> Work to be completed
Repeat, please, only the lines from the top of the data down to the line with "a sua terra."; include both of those lines.

> Source data
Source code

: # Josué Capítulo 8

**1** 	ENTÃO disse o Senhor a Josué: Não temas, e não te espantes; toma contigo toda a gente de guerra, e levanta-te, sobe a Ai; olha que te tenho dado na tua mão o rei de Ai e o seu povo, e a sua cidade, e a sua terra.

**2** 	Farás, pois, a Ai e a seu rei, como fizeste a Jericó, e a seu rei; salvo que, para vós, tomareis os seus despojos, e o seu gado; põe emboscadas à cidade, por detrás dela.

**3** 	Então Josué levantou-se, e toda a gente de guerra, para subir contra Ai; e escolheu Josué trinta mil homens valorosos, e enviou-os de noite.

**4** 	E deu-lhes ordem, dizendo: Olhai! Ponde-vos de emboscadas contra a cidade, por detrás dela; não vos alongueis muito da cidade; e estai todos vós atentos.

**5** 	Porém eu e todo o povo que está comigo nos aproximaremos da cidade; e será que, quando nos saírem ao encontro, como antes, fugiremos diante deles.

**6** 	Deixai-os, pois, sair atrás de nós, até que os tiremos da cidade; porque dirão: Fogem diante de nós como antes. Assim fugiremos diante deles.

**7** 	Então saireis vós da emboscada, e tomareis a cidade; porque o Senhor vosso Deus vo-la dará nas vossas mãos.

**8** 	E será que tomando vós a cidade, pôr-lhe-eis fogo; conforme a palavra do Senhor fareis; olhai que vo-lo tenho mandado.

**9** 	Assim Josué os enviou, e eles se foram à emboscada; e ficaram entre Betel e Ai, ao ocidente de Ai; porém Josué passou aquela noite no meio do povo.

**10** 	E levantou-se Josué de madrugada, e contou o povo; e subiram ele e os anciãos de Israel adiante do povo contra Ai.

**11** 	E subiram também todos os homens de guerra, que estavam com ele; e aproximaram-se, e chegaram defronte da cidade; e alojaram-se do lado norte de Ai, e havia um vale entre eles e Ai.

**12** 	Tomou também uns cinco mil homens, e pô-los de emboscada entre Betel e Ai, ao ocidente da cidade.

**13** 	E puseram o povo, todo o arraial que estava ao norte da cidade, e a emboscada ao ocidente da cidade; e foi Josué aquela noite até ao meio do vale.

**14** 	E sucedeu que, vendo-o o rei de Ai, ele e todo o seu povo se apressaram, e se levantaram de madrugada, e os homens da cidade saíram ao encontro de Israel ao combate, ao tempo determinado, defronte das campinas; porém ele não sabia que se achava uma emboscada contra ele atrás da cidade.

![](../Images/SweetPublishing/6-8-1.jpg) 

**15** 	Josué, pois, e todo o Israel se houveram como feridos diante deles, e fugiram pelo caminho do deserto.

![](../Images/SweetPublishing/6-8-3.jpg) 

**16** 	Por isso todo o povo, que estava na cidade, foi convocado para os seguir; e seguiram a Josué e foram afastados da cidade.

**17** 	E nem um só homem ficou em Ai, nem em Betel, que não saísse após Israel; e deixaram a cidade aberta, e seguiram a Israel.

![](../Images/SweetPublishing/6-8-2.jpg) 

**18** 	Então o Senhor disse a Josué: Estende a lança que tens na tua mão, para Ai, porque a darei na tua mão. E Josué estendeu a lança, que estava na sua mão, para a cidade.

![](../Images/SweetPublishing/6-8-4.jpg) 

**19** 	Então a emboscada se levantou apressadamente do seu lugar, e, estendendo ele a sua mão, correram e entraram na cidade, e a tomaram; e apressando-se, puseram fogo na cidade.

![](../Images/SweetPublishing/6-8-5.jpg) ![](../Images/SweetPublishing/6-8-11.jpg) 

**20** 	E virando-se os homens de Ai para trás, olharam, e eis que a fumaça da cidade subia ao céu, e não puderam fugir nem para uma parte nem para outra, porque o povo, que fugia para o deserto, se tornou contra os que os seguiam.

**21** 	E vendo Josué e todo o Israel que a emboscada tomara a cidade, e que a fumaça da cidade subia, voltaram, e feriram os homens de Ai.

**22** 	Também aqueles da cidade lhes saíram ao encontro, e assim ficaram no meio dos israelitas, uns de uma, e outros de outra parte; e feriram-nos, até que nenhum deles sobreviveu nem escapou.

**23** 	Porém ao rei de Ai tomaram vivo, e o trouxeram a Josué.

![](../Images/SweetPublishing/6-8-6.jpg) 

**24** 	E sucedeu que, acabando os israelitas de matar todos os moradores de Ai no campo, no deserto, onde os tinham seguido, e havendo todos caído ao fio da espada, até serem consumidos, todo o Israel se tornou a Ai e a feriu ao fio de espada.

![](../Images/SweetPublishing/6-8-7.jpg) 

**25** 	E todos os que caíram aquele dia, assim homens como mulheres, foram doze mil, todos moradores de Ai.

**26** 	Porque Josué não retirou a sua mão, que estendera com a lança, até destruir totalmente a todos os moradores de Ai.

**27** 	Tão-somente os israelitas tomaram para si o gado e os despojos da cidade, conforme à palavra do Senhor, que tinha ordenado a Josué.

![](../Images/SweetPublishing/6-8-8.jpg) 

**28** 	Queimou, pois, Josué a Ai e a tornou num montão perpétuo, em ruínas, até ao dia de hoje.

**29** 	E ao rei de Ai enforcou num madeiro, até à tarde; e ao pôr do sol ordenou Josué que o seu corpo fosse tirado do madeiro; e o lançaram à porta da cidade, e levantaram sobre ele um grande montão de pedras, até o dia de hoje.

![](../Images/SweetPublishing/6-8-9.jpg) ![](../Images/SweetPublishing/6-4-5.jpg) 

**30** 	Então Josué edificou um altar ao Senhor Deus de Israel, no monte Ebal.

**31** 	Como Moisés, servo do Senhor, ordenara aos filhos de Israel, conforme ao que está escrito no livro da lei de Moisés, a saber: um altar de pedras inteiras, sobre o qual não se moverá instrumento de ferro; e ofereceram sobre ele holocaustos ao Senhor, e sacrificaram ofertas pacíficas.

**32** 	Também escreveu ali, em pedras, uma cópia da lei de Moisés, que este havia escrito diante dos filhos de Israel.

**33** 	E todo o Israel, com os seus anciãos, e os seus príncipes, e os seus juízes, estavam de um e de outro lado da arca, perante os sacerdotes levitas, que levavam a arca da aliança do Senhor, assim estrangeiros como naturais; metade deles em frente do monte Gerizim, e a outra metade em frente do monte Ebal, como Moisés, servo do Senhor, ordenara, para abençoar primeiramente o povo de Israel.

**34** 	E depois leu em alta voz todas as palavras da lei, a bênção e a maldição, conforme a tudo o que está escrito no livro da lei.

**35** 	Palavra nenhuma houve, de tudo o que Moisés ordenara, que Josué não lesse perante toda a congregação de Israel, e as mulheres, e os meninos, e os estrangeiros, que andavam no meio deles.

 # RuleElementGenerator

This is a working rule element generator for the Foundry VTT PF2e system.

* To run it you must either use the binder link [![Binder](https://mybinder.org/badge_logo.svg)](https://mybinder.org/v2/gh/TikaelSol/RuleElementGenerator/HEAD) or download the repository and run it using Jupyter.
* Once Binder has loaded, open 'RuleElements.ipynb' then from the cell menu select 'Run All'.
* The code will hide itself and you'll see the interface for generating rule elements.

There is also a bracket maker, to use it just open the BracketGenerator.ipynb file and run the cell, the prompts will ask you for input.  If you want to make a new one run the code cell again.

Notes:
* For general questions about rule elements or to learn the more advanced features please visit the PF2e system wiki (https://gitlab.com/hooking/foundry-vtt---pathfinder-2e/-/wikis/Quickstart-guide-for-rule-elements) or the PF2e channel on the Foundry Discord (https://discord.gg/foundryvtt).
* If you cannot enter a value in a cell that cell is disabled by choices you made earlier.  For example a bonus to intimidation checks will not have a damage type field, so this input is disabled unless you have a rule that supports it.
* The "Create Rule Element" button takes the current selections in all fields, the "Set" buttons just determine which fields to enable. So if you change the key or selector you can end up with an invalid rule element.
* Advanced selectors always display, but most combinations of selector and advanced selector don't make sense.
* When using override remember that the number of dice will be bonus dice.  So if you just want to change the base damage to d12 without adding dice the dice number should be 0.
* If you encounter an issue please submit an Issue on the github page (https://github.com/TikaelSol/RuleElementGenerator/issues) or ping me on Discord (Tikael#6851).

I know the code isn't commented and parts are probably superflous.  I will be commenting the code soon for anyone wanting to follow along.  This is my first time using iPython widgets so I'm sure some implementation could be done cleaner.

> The answer
Source code

: # Josué Capítulo 8

**1** 	ENTÃO disse o Senhor a Josué: Não temas, e não te espantes; toma contigo toda a gente de guerra, e levanta-te, sobe a Ai; olha que te tenho dado na tua mão o rei de Ai e o seu povo, e a sua cidade, e a sua terra.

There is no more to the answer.